* Items from a data source
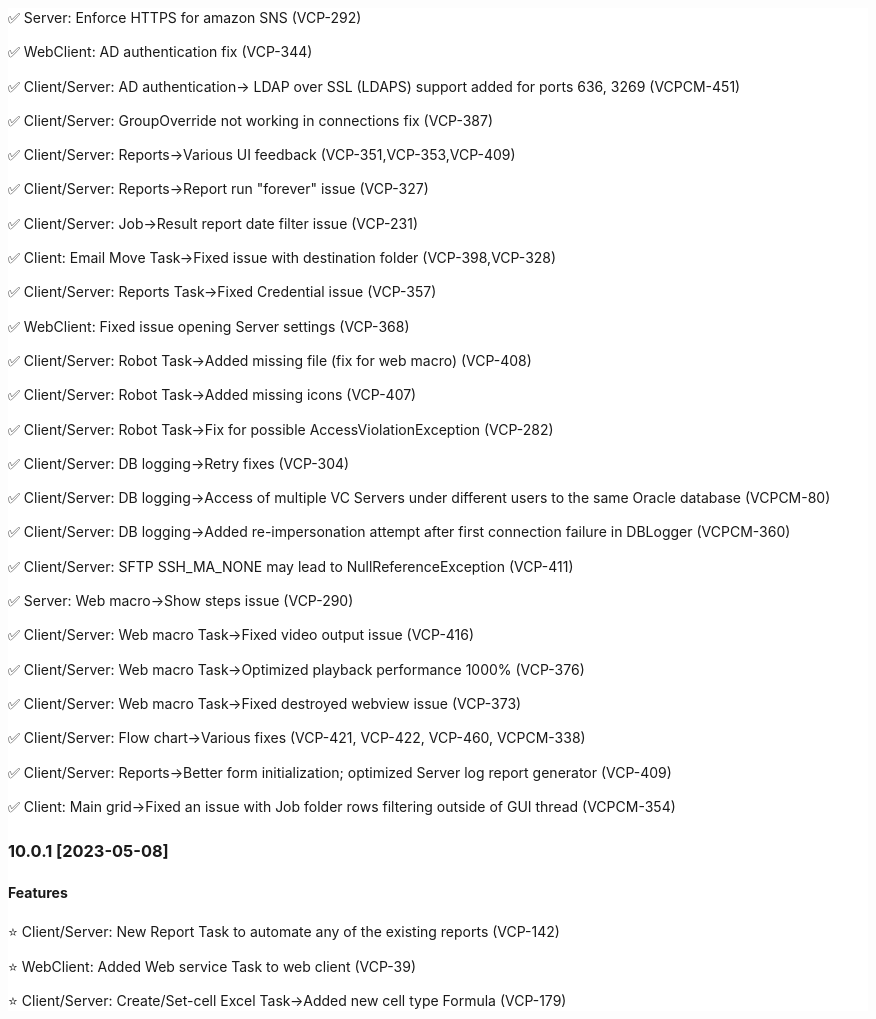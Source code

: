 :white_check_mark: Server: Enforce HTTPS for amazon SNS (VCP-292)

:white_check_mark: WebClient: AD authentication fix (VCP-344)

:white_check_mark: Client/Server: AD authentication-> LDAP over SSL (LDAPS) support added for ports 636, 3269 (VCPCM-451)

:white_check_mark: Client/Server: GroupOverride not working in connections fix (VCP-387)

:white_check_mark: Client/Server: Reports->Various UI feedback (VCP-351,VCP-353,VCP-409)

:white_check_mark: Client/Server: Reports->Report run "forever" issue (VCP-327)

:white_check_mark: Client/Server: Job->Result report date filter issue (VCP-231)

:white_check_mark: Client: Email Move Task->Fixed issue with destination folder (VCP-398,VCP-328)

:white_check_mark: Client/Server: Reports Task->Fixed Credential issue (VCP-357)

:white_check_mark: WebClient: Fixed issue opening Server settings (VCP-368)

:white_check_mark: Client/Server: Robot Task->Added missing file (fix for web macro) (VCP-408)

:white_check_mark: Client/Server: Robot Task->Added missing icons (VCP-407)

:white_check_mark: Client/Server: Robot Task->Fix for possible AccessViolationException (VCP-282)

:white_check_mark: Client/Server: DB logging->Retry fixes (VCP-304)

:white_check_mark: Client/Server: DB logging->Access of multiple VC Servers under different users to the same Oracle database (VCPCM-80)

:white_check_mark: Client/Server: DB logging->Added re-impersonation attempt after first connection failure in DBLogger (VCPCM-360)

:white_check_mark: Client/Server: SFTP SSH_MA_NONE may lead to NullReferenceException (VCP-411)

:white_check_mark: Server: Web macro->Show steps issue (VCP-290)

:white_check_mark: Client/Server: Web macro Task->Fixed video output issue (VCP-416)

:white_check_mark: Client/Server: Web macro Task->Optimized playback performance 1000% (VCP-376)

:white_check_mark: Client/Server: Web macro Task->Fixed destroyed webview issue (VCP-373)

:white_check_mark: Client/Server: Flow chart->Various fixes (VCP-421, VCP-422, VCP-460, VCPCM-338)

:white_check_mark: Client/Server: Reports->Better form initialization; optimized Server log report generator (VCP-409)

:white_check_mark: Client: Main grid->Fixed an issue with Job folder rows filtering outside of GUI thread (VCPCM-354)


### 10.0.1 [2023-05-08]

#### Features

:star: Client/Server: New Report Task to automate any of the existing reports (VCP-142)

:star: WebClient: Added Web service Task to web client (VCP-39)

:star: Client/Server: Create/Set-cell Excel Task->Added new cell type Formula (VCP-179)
...
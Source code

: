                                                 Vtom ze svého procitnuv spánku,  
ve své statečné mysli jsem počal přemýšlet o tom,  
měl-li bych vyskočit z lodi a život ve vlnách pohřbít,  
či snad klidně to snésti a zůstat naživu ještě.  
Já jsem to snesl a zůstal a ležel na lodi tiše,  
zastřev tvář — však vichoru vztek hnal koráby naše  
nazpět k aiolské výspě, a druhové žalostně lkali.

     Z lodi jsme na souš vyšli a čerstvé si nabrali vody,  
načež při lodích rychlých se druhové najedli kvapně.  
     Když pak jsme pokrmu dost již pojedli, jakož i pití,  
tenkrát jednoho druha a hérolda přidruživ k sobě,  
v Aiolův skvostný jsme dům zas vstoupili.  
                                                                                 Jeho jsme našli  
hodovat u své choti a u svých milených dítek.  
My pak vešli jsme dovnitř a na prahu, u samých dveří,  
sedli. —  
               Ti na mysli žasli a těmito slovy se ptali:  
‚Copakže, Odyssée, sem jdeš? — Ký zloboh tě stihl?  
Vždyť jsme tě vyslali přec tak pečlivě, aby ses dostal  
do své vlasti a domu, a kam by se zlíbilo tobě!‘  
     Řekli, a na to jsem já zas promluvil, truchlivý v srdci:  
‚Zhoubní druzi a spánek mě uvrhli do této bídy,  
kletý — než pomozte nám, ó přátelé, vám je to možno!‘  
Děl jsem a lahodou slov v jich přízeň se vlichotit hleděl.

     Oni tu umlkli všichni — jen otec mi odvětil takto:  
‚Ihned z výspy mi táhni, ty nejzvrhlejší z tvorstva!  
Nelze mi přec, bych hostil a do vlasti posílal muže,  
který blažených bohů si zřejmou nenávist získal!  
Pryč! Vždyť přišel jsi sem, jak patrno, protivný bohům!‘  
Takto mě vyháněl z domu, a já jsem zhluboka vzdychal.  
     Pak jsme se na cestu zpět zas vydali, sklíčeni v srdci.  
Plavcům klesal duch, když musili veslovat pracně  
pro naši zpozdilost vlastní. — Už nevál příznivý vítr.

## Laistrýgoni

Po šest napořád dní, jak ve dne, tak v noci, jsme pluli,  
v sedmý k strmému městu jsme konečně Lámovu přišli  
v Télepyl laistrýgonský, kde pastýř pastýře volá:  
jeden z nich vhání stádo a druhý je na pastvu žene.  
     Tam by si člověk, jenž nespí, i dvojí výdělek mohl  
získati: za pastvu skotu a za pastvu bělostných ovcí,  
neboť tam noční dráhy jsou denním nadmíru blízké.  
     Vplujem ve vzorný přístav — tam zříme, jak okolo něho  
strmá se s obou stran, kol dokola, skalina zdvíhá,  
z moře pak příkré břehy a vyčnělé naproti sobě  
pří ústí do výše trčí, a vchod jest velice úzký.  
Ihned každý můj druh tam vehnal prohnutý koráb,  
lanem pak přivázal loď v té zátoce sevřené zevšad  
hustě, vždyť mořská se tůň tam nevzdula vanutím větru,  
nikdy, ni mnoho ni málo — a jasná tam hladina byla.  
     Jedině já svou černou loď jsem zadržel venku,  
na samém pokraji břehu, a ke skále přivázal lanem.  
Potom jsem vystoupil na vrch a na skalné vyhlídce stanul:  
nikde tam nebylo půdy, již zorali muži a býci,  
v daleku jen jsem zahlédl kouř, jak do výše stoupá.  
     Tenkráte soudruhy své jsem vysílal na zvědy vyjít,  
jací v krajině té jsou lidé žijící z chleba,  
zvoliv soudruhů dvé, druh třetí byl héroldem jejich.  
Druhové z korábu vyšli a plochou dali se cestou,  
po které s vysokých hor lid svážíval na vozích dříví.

* WHAT YOU SHOULD DO
Your answer must be the lines above from the one containing "Oni tu umlkli" to the one containing "po které s vysokých", both included, restated word for word.

* FINAL ANSWER
     Oni tu umlkli všichni — jen otec mi odvětil takto:  
‚Ihned z výspy mi táhni, ty nejzvrhlejší z tvorstva!  
Nelze mi přec, bych hostil a do vlasti posílal muže,  
který blažených bohů si zřejmou nenávist získal!  
Pryč! Vždyť přišel jsi sem, jak patrno, protivný bohům!‘  
Takto mě vyháněl z domu, a já jsem zhluboka vzdychal.  
     Pak jsme se na cestu zpět zas vydali, sklíčeni v srdci.  
Plavcům klesal duch, když musili veslovat pracně  
pro naši zpozdilost vlastní. — Už nevál příznivý vítr.

## Laistrýgoni

Po šest napořád dní, jak ve dne, tak v noci, jsme pluli,  
v sedmý k strmému městu jsme konečně Lámovu přišli  
v Télepyl laistrýgonský, kde pastýř pastýře volá:  
jeden z nich vhání stádo a druhý je na pastvu žene.  
     Tam by si člověk, jenž nespí, i dvojí výdělek mohl  
získati: za pastvu skotu a za pastvu bělostných ovcí,  
neboť tam noční dráhy jsou denním nadmíru blízké.  
     Vplujem ve vzorný přístav — tam zříme, jak okolo něho  
strmá se s obou stran, kol dokola, skalina zdvíhá,  
z moře pak příkré břehy a vyčnělé naproti sobě  
pří ústí do výše trčí, a vchod jest velice úzký.  
Ihned každý můj druh tam vehnal prohnutý koráb,  
lanem pak přivázal loď v té zátoce sevřené zevšad  
hustě, vždyť mořská se tůň tam nevzdula vanutím větru,  
nikdy, ni mnoho ni málo — a jasná tam hladina byla.  
     Jedině já svou černou loď jsem zadržel venku,  
na samém pokraji břehu, a ke skále přivázal lanem.  
Potom jsem vystoupil na vrch a na skalné vyhlídce stanul:  
nikde tam nebylo půdy, již zorali muži a býci,  
v daleku jen jsem zahlédl kouř, jak do výše stoupá.  
     Tenkráte soudruhy své jsem vysílal na zvědy vyjít,  
jací v krajině té jsou lidé žijící z chleba,  
zvoliv soudruhů dvé, druh třetí byl héroldem jejich.  
Druhové z korábu vyšli a plochou dali se cestou,  
po které s vysokých hor lid svážíval na vozích dříví.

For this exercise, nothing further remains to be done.